Arteria menegaskan, kepemimpinan Ahok jauh dari ideologi PDIP. Menurut dia, PDIP lebih mengutamakan rakyat dalam hal pembangunan, bukan justru memberikan karpet merah bagi kapitalis.
“Kepemimpinan Ahok jauh dari ideologi partai, jauh dari pembangunan kerakyatan, jauh bagi pemerintahan yang pro rakyat. PDIP berkuasa tidak hanya mengejar tujuan, tapi dalam mencapai tujuan betul-betul bermanfaat dan dirasakan kehadiran pemerintah oleh rakyat, kalau cuma mencapai tujuan saat berkuasa, semua orang bisa, tapi prosesnya,” kata Arteria.
3. Bambang DH
Kala itu, tujuh partai politik memutuskan untuk membentuk Koalisi Kekeluargaan untuk mencari sosok yang tepat melawan bakal calon incumbent Basuki T Purnama (Ahok) di Pilgub DKI 2017.
Mereka adalah PDIP, Gerindra, Demokrat, PAN, PKB, PKS dan PPP.
Pelaksana tugas ketua DPD PDI Perjuangan DKI Jakarta, Bambang Dwi Hartono memiliki pandangan, Ahok sebagai bakal calon incumbent belum tentu bisa maju Pilgub DKI. Menurut dia, bisa saja partai pendukung Ahok seperti Golkar, NasDem dan Hanura berubah pikiran.
“Maju enggak? Sudah ada kepastian belum? Ini nanti tergantung sama tiga partai politik yang sudah dukung. Kalau satu partai ikut kami, bagaimana? Untuk DKI Jakarta ini kan butuh 22 kursi,” ujar Bambang usai menghadiri deklarasi Koalisi Kekeluargaan, Senin (8/8).

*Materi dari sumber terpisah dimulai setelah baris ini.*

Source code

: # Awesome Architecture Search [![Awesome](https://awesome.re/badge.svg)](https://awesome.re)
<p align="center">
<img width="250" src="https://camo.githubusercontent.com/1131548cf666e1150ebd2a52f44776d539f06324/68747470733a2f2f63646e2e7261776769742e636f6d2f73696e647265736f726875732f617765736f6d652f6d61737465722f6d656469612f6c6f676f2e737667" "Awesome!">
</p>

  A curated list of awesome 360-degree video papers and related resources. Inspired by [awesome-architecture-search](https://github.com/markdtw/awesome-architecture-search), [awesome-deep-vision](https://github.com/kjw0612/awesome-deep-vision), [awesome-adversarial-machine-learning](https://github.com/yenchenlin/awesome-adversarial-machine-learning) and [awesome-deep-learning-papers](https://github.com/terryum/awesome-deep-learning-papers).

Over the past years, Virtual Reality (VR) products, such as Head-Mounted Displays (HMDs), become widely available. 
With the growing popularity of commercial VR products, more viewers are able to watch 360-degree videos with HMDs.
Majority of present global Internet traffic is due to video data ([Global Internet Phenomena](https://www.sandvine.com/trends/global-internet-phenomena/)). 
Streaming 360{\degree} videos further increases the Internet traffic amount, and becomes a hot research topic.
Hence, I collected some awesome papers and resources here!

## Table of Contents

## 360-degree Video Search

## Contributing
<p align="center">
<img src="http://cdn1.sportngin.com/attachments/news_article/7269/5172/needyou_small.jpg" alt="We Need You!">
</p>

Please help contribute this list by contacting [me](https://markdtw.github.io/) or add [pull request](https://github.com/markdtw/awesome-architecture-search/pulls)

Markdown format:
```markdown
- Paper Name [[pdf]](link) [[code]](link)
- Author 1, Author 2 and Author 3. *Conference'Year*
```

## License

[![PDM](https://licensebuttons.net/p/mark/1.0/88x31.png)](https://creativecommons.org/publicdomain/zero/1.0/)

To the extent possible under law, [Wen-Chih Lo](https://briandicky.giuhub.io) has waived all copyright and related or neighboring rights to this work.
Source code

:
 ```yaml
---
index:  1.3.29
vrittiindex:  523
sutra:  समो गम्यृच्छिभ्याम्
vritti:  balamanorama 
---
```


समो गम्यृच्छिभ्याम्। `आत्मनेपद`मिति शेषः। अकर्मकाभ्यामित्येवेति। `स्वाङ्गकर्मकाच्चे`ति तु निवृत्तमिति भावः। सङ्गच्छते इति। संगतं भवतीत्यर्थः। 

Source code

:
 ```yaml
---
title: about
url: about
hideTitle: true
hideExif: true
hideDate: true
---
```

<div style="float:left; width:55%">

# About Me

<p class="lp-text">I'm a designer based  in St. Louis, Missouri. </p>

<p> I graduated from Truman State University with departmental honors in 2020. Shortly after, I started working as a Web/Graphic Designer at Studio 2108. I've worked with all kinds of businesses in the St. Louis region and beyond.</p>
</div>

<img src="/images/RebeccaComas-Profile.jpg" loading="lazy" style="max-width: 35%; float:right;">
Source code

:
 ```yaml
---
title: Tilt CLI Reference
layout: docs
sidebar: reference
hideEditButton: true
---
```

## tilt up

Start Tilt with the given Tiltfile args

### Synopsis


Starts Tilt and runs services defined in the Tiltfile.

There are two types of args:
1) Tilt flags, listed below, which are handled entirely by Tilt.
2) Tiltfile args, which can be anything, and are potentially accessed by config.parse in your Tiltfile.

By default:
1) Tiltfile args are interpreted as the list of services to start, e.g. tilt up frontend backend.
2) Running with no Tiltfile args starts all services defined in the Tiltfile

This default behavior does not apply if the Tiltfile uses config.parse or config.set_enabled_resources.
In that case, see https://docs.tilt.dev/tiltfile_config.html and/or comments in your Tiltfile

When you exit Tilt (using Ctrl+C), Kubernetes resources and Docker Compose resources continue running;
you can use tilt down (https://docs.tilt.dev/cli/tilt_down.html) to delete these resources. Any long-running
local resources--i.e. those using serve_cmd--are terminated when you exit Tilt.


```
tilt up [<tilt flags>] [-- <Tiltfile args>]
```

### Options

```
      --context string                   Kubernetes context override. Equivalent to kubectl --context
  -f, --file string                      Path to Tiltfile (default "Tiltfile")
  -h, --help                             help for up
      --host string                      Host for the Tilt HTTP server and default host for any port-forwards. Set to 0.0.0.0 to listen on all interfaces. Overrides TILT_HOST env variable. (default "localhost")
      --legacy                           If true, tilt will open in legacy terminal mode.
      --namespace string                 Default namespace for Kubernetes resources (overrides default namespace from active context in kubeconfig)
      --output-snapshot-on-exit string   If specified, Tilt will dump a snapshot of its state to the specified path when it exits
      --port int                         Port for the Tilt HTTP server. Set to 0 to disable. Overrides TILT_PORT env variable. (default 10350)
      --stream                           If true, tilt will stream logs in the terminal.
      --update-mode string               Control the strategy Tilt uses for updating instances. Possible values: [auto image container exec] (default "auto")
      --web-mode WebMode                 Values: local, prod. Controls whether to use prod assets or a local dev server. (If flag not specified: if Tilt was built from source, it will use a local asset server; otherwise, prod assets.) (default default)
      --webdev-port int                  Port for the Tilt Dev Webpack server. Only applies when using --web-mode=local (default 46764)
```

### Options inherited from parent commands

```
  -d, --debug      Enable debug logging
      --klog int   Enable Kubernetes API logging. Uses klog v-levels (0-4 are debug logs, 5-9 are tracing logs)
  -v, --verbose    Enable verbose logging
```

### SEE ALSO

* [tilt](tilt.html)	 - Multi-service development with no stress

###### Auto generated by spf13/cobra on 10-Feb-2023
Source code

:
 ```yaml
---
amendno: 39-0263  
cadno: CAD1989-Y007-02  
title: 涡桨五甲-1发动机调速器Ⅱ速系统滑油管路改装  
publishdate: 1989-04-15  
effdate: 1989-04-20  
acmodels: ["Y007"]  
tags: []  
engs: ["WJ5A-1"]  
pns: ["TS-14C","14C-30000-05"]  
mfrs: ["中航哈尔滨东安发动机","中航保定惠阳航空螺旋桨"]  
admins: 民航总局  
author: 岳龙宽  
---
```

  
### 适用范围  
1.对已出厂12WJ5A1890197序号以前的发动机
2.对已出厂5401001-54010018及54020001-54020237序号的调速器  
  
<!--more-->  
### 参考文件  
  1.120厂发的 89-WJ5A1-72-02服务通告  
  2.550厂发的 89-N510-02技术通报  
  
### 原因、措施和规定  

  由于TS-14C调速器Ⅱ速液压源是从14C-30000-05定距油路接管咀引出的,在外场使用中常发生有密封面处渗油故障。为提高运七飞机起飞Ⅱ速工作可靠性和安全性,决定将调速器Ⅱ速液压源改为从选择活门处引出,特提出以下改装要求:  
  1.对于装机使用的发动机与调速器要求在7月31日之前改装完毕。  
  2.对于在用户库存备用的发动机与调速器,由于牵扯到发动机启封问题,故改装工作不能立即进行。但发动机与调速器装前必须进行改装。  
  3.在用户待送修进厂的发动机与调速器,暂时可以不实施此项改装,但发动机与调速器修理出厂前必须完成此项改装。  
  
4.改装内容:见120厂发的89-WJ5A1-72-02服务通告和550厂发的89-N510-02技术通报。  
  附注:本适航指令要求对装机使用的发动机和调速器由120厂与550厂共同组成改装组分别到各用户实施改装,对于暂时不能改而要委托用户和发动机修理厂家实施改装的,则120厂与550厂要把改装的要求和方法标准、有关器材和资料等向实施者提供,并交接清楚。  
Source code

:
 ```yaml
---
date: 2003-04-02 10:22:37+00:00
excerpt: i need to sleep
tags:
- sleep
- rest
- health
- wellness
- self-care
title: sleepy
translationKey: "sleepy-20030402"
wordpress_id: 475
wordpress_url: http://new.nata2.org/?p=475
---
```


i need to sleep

Bambang akhirnya dicopot dari jabatannya sebagai Plt Ketua PDIP Jakarta.
***
Dan yang paling tragis adalah kader-kader PDIP yang lantang menyanyikan "AHOK PASTI TUMBANG".
Masih ingat lagu yang sempat heboh itu?
"AHOK PASTI TUMBANG" lantang suara kader-kader PDIP arus bawah. Entah mereka nanti terbawa arus elit PDIP atau masih kukuh dengan perlawanannnya terhadap gubernur tukang gusur wong cilik.
Insya Allah Ahok tumbang, walau didukung PDIP.